*Extracted data entries:*

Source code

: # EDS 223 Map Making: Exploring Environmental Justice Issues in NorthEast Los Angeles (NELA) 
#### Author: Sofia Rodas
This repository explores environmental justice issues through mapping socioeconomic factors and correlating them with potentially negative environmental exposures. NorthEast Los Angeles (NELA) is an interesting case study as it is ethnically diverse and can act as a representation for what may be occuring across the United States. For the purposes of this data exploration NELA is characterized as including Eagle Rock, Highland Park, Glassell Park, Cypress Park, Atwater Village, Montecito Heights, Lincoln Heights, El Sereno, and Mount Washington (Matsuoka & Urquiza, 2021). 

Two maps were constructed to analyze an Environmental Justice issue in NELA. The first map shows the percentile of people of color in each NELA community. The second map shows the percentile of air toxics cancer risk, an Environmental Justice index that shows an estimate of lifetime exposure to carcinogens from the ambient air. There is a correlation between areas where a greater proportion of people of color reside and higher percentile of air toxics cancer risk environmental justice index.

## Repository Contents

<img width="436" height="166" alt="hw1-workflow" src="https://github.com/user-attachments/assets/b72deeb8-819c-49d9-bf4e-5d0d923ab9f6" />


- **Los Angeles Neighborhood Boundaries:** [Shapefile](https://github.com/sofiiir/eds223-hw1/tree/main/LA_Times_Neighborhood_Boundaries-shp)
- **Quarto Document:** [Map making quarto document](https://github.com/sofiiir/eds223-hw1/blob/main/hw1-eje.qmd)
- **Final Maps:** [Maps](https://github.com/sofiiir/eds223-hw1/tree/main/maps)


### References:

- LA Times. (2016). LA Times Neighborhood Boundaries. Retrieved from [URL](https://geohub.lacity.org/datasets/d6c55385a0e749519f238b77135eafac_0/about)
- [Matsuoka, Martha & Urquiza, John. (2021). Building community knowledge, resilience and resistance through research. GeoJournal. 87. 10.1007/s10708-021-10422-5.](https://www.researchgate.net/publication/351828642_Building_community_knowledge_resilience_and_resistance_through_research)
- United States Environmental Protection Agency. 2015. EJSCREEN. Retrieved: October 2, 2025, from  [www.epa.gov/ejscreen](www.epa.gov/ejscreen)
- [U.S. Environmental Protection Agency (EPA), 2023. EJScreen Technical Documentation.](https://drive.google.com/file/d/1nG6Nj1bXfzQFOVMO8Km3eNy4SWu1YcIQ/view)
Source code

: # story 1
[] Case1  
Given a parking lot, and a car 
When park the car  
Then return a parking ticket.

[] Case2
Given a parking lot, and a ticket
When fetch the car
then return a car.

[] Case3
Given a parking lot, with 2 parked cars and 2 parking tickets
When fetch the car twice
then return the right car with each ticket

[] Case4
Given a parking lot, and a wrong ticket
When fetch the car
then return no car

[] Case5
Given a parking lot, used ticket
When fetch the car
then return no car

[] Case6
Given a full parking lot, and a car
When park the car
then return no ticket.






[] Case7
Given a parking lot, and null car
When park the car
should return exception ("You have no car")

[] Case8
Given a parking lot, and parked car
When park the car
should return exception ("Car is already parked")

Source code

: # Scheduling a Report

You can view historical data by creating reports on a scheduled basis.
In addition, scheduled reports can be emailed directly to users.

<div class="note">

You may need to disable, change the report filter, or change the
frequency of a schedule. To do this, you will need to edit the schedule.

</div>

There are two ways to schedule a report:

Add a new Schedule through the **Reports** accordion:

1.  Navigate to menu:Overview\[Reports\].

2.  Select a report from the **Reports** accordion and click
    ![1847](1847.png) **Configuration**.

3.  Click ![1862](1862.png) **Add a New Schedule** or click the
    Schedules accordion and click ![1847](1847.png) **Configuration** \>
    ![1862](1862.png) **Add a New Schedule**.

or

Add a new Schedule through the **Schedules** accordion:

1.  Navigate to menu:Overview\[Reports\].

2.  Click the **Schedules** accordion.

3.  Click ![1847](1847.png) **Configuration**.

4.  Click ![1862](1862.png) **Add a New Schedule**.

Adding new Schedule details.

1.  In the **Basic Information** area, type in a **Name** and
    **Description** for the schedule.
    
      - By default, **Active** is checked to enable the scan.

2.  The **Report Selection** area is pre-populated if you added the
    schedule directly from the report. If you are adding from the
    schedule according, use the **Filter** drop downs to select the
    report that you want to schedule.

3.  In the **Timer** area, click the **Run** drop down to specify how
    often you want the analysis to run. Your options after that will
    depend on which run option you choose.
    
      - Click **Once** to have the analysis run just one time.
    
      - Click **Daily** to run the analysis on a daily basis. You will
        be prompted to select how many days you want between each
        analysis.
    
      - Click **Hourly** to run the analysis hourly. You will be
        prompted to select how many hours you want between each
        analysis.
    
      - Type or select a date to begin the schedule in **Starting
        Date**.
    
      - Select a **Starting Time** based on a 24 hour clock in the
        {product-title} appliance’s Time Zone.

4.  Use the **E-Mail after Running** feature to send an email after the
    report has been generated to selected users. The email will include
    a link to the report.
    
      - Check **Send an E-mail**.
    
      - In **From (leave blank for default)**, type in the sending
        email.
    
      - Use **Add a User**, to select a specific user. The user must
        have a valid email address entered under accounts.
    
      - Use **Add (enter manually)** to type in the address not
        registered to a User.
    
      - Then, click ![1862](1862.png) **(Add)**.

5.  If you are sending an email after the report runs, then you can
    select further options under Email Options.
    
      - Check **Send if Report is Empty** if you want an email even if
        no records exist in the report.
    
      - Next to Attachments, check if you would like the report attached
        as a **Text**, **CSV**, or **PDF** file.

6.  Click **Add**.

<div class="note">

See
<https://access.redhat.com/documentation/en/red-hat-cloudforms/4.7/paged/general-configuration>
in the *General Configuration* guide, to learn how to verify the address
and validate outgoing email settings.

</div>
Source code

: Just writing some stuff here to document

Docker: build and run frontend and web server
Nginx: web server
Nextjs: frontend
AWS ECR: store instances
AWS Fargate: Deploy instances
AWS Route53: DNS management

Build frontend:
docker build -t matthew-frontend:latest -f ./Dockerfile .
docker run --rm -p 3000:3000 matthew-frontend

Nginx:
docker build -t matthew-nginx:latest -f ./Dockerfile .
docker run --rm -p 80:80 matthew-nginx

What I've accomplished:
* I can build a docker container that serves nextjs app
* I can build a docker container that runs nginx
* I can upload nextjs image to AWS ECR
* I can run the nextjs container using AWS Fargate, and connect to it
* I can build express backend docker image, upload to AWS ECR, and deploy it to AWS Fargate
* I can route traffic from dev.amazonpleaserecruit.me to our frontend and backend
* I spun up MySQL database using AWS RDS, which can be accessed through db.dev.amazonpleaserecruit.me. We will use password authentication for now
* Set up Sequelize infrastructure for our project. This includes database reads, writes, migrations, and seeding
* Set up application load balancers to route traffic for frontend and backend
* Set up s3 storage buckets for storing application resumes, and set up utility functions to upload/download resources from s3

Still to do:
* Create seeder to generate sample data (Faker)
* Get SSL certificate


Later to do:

*PROBLEM TO WORK ON:* Give back one number only: the count of lines in the entries that hold the string "image".

*THE ANSWER:* 2